The The Lean Construction Blog hosted a webinar that uncovered how leading contractors are digitizing the Last Planner System® (LPS) with Touchplan® to improve collaboration, strengthen accountability, and drive continuous improvement.
Moderated by Lindsay Boyd, Sr. Enterprise Customer Success Manager at Touchplan by MSI, the discussion featured insights from:
- Nick Loughrin, Enterprise Director of Project Delivery Services, The Boldt Company
- Mason Statham, Director of Lean Construction & Sustainability, Yates Construction
- Mike Marchman, Director of Operational Improvement, Brasfield & Gorrie
- Lane Bogy, Lean Specialist, CORE Construction
The panelists described digital LPS adoption as a journey that develops in stages.
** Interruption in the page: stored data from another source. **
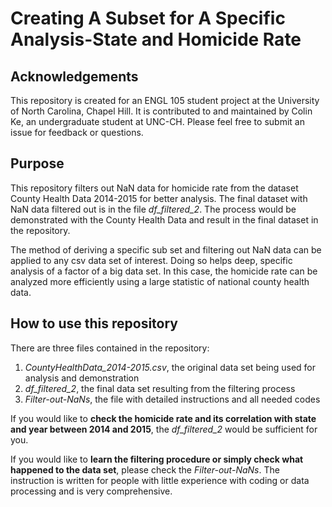 # Creating A Subset for A Specific Analysis-State and Homicide Rate
## Acknowledgements
This repository is created for an ENGL 105 student project at the University of North Carolina, Chapel Hill. It is contributed to and maintained by Colin Ke, an undergraduate student at UNC-CH. Please feel free to submit an issue for feedback or questions.

## Purpose
This repository filters out NaN data for homicide rate from the dataset County Health Data 2014-2015 for better analysis. The final dataset with NaN data filtered out is in the file *df_filtered_2*. The process would be demonstrated with the County Health Data and result in the final dataset in the repository. 

The method of deriving a specific sub set and filtering out NaN data can be applied to any csv data set of interest. Doing so helps deep, specific analysis of a factor of a big data set. In this case, the homicide rate can be analyzed more efficiently using a large statistic of national county health data.

## How to use this repository
There are three files contained in the repository:

1. *CountyHealthData_2014-2015.csv*, the original data set being used for analysis and demonstration
2. *df_filtered_2*, the final data set resulting from the filtering process
3. *Filter-out-NaNs*, the file with detailed instructions and all needed codes

If you would like to **check the homicide rate and its correlation with state and year between 2014 and 2015**, the *df_filtered_2* would be sufficient for you.

If you would like to **learn the filtering procedure or simply check what happened to the data set**, please check the *Filter-out-NaNs*. The instruction is written for people with little experience with coding or data processing and is very comprehensive.

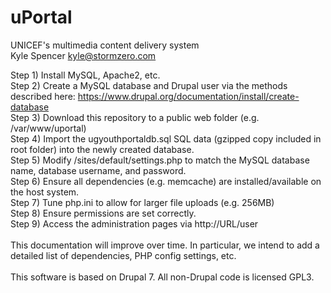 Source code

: uPortal
=======

UNICEF's multimedia content delivery system<br>
Kyle Spencer <kyle@stormzero.com><br>

Step 1) Install MySQL, Apache2, etc.<br>
Step 2) Create a MySQL database and Drupal user via the methods described here: https://www.drupal.org/documentation/install/create-database<br>
Step 3) Download this repository to a public web folder (e.g. /var/www/uportal)<br>
Step 4) Import the ugyouthportaldb.sql SQL data (gzipped copy included in root folder) into the newly created database.<br>
Step 5) Modify /sites/default/settings.php to match the MySQL database name, database username, and password.<br>
Step 6) Ensure all dependencies (e.g. memcache) are installed/available on the host system. <br>
Step 7) Tune php.ini to allow for larger file uploads (e.g. 256MB)<br>
Step 8) Ensure permissions are set correctly.<br>
Step 9) Access the administration pages via http://URL/user<br>
<br>
This documentation will improve over time. In particular, we intend to add a detailed list of dependencies, PHP config settings, etc.<br>
<br>
This software is based on Drupal 7. All non-Drupal code is licensed GPL3.
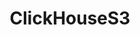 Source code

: ---
draft: false
title: ClickHouseS3
content:
  id: clickhouses3
  name: ClickHouseS3
  logo: /images/databases/relational-databases/clickhouses3/logo.png
  website: https://clickhouse.com/
  iframe_website: /website-iframe/databases/relational-databases/clickhouses3
  dashboardImage: /images/databases/relational-databases/clickhouses3/screenshot-1.jpg
  short_description: ClickHouse + S3  is an open-source, column-oriented DBMS for online analytical processing.
  description: ClickHouse + S3 is a high-performance columnar OLAP database management system for real-time analytics using SQL. It enables you to analyze data that is updated in real-time. ClickHouse's performance exceeds comparable column-oriented database management systems. It processes hundreds of millions to over a billion rows and tens of gigabytes of data per server per second.
  features:
    - title: Top performance
      description: ClickHouse supports "best in the industry" query performance, while reducing storage requirements through innovative use of columnar storage and compression.
    - title: Widely scalable
      description: ClickHouse was battle-tested in production, with linear horizontal scalability from single-server deployments to clusters with many thousands of nodes.
    - title: Highly reliable
      description: ClickHouse deployments feature best-in-class availability. There are no single points of failure. The architecture supports multi-master replication, performing effectively in multi-region configurations.
    - title: Secure
      description: ClickHouse comes with enterprise-grade security features and fail-safe mechanisms protecting against data corruption from application bugs and human error.
  screenshots:
    - /images/databases/relational-databases/clickhouses3/screenshot-1.jpg
    - /images/databases/relational-databases/clickhouses3/screenshot-2.jpg
---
Using a Walk, Jog, Run approach, their organizations successfully built confidence, deepened engagement, and scaled results across their portfolios.
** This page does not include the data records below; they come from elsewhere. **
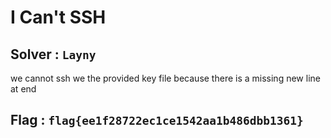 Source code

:# I Can't SSH

## Solver : `Layny`

we cannot ssh we the provided key file because there is a missing new line at end

## Flag : `flag{ee1f28722ec1ce1542aa1b486dbb1361}`
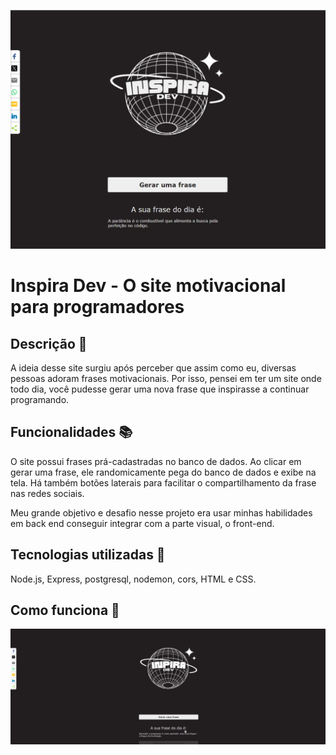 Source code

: 
![](inspira-dev-site.png)

# Inspira Dev - O site motivacional para programadores

 ## Descrição 📝
A ideia desse site surgiu após perceber que assim como eu, diversas pessoas adoram frases motivacionais. Por isso, pensei em ter um site onde todo dia, você pudesse gerar uma nova frase que inspirasse a continuar programando.

 ## Funcionalidades 📚
O site possui frases prá-cadastradas no banco de dados. Ao clicar em gerar uma frase, ele randomicamente pega do banco de dados e exibe na tela. Há também botões laterais para facilitar o compartilhamento da frase nas redes sociais.

Meu grande objetivo e desafio nesse projeto era usar minhas habilidades em back end conseguir integrar com a parte visual, o front-end. 

 ## Tecnologias utilizadas 🔧
Node.js, Express, postgresql, nodemon, cors, HTML e CSS.

 ## Como funciona 🚀


<img src="./inspira-dev.gif"  width="700" />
Walk: Building the Foundation
Early efforts focused on pilot projects and simple training that delivered quick wins.
Nick Loughrin explained: “We tested a variety of digital planning tools, piloted them on projects, and gathered what worked best through our A3 process. That ultimately led us to select Touchplan as our digital technology of choice.”
Mason Statham stressed the importance of superintendent support. By giving early project teams the option to remain analog or transition to digital, Yates created space for superintendents to feel ownership in the process. “That flexibility created buy-in and helped build a team ready to succeed,” he explained.
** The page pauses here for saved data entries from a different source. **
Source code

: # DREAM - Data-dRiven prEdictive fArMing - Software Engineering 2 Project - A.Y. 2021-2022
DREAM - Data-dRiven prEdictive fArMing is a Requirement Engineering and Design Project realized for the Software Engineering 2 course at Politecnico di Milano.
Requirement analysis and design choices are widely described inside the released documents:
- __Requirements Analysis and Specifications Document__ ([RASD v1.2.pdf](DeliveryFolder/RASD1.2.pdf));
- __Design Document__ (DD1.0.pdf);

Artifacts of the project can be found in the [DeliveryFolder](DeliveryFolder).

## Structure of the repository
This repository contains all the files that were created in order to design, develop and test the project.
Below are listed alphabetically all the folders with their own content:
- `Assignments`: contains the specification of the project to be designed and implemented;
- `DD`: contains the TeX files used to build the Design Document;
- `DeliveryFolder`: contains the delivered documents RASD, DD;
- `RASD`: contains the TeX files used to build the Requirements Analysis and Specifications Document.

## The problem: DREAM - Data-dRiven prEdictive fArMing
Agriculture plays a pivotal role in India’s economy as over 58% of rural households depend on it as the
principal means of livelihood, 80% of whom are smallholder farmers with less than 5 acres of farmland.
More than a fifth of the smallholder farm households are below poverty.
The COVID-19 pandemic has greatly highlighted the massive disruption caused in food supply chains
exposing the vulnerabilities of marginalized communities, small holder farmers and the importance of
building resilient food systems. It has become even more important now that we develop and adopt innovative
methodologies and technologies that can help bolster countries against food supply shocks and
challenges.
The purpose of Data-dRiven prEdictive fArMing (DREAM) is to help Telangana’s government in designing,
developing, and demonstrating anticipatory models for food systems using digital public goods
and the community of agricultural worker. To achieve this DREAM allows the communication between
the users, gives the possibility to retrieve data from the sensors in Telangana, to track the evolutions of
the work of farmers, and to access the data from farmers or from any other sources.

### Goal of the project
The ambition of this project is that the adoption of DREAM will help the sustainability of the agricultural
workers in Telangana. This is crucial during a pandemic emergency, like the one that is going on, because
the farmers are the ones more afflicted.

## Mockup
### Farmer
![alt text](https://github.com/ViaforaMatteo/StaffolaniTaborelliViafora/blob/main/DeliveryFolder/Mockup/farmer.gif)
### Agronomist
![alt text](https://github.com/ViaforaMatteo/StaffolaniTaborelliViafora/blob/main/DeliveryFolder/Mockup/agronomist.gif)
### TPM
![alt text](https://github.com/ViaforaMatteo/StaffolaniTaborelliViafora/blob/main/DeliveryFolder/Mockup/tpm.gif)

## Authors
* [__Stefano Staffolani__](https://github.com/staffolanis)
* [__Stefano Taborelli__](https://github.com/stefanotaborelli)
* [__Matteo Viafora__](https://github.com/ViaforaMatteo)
Jog: Strengthening Engagement with Data
As adoption expanded, organizations embedded champions in new teams and introduced metrics to guide planning.
Mike Marchman described the shift: “One of my first steps was to establish best practices: defining what a strong daily huddle looks like, how weekly work plans should run, and what questions teams should be asking. Getting that documented helped set a clear standard.”
Run: Scaling with Analytics
At scale, portfolio dashboards gave leaders foresight into risks and recurring issues.
Lane Bogy emphasized consistency: “Synchronizing one-way with CPM schedules keeps everyone aligned and prevents competing versions of the truth.”
Key Lessons Learned
- Focus on people and process first, then add technology.
- Solve pain points quickly to build trust.
- Superintendent buy-in is critical.
- Lean rituals remain important; digital solutions improve them.
- Start with simple metrics before scaling analytics.
Bottom line: Step-by-step adoption of digital LPS with Touchplan helps contractors strengthen collaboration, improve accountability, and deliver measurable results across projects and portfolios.